CPSC’s grant program is authorized through the Nicholas and Zachary Burt Memorial Carbon Monoxide Poisoning Prevention Act of 2022 (the Act), to provide eligible state, local, and tribal governments with grants to purchase and install carbon monoxide (CO) alarms in residential homes and dwelling units of low-income families or elderly people and facilities that serve children or the elderly, including childcare centers, public schools and senior centers, and to develop training and public education programs with the goal of preventing CO poisoning. This legislation was sponsored by Sen. Amy Klobuchar (D-Minnesota) and Sen. John Hoeven (R-North Dakota) in the Senate, and Rep. Buddy Carter (R-Georgia) and Rep. Annie Kuster (D-New Hampshire) in the House. President Joe Biden signed the bill into law on March 15, 2022.
“Carbon monoxide is an invisible killer that cannot be seen or smelled. More than 400 Americans die each year from CO poisoning,” said CPSC Chair Alex Hoehn-Saric. “Carbon monoxide alarms save lives by alerting people to the poison before it is too late. These grants will enable localities to educate their residents and prevent CO poisoning in their communities.”
The burning of fuels produces carbon monoxide, which is a colorless, odorless gas. Exposure to unhealthy levels of carbon monoxide can lead to carbon monoxide poisoning, a serious health condition that could result in death. Unintentional carbon monoxide poisoning from motor vehicles and improper operation of fuel-burning appliances, such as furnaces, water heaters, portable generators, and stoves, annually kill more than 400 individuals. Research shows that installing carbon monoxide alarms close to sleeping areas in residential homes and other dwelling units can help avoid fatalities.
Grant applicants must be from a state, local government, Indian Tribe or U. S. Territory that has adopted a statute, rule, regulation or similar measure that requires compliant carbon monoxide alarms to be installed in dwelling units in accordance with National Fire Protection Association (NFPA) 72, the International Fire Code (IFC), or the International Residential Code (IRC).
Prospective applicants can review the Funding Opportunity Announcement (FOA) on Grants.gov, under grant opportunity CP-NZB-23-001. Applications will be accepted through December 15, 2023. Grantees will have two years to use the grant funding to purchase and install CO alarms and complete training and education efforts.
Contact CPSC’s Grants Management Specialist Harvey Kincaid at firstname.lastname@example.org or 301-504-7525 for more information.
Visit CPSC’s Carbon Monoxide Information Center to learn more about the dangers of CO and how to protect families from the invisible killer: https://www.cpsc.gov/Safety-Education/Safety-Education-Centers/Carbon-Monoxide-Information-Center.
See CPSC’s 2023 Telly Award-winning Public Service Announcement (PSA): “One Portable Generator Produces the Same Amount of Carbon Monoxide as Hundreds of Cars.”
Individual Commissioners may have statements related to this topic.

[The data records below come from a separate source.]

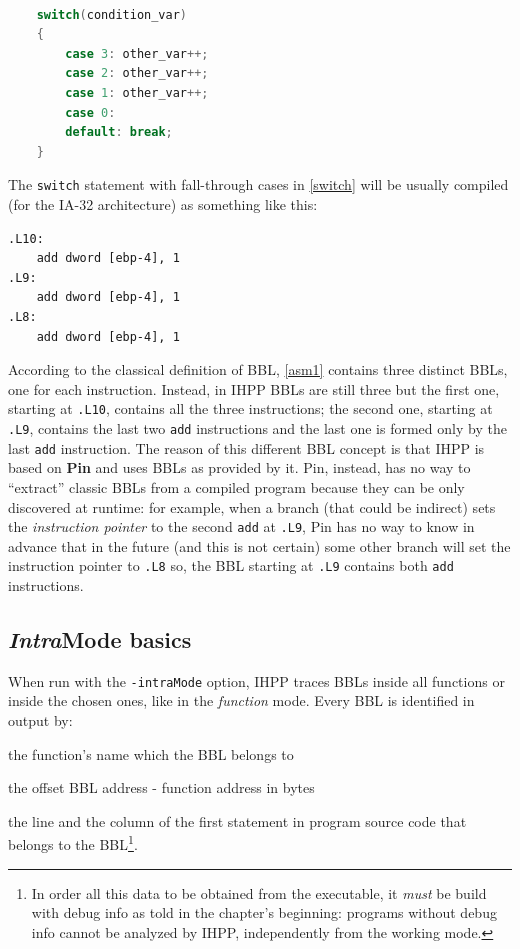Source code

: \documentclass[a4paper,11pt]{report}
\begin{document}
\begin{lstlisting}[language=C, 
	caption={a switch statement}, label=switch, frame=leftline]

    switch(condition_var)
    {
        case 3: other_var++;
        case 2: other_var++;
        case 1: other_var++;
        case 0:
        default: break;
    }

\end{lstlisting}

\noindent
The \verb|switch| statement with fall-through cases in \cref{switch} 
will be usually compiled (for the IA-32 architecture) as something like this:

\begin{lstlisting}[language={[x86masm]Assembler}, 
	frame=leftline, label=asm1, caption={assembly code relative to \cref{switch}}]
.L10:
	add dword [ebp-4], 1
.L9:
	add dword [ebp-4], 1
.L8:
	add dword [ebp-4], 1
\end{lstlisting}

\noindent
According to the classical definition of BBL, \cref{asm1} contains three distinct BBLs, one for each instruction. Instead, in IHPP BBLs are still three but the first one, starting at \verb|.L10|, contains all the three instructions; the second one, starting at \verb|.L9|, contains the last two \verb|add| instructions and the last one is formed only by the 
last \verb|add| instruction. The reason of this different BBL concept is that 
IHPP is based on \textbf{Pin} and uses BBLs as provided by it. 
Pin, instead, has no way to ``extract'' classic BBLs from a compiled program because 
they can be only discovered at runtime: for example, when a branch (that could be indirect) sets the \emph{instruction pointer} to the second \verb|add| at \verb|.L9|, 
Pin has no way to know in advance that in the future (and this is not certain) some 
other branch will set the instruction pointer to \verb|.L8| so, the BBL starting at \verb|.L9| contains both \verb|add| instructions.

\subsection{\emph{Intra}Mode basics}

When run with the \verb|-intraMode| option, IHPP traces BBLs inside all functions or inside the chosen ones, like in the \emph{function} mode. Every BBL is identified in output by: 
\begin{itemize*}
\item the function's name which the BBL belongs to
\item the offset BBL address - function address in bytes
\item the line and the column of the first 
statement in program source code that belongs to the BBL\footnote{In order all this data to be obtained from the executable, it \emph{must} be build 
with debug info as told in the chapter's beginning: programs without debug info 
cannot be analyzed by IHPP, independently from the working mode.}.
\end{itemize*}
\end{document}
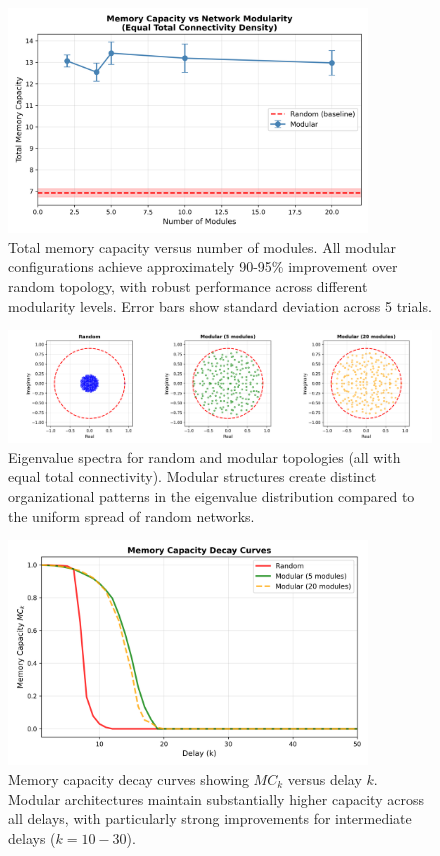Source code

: \documentclass{article}
\begin{document}
\begin{figure}[h]
\centering
\includegraphics[width=0.85\textwidth]{memory_vs_modularity.png}
\caption{Total memory capacity versus number of modules. All modular configurations achieve approximately 90-95\% improvement over random topology, with robust performance across different modularity levels. Error bars show standard deviation across 5 trials.}
\label{fig:mc_vs_modularity}
\end{figure}

\begin{figure}[h]
\centering
\includegraphics[width=\textwidth]{eigenvalue_spectra.png}
\caption{Eigenvalue spectra for random and modular topologies (all with equal total connectivity). Modular structures create distinct organizational patterns in the eigenvalue distribution compared to the uniform spread of random networks.}
\label{fig:spectra}
\end{figure}

\begin{figure}[h]
\centering
\includegraphics[width=0.85\textwidth]{mc_decay_curves.png}
\caption{Memory capacity decay curves showing $MC_k$ versus delay $k$. Modular architectures maintain substantially higher capacity across all delays, with particularly strong improvements for intermediate delays ($k = 10-30$).}
\label{fig:decay}
\end{figure}
\end{document}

Please visit www.cpsc.gov/commissioners to search for statements related to this or other topics.
About the U.S. CPSC
The U.S. Consumer Product Safety Commission (CPSC) is charged with protecting the public from unreasonable risk of injury or death associated with the use of thousands of types of consumer products. Deaths, injuries, and property damage from consumer product-related incidents cost the nation more than $1 trillion annually. CPSC's work to ensure the safety of consumer products has contributed to a decline in the rate of injuries associated with consumer products over the past 50 years.
Federal law prohibits any person from selling products subject to a Commission ordered recall or a voluntary recall undertaken in consultation with the CPSC.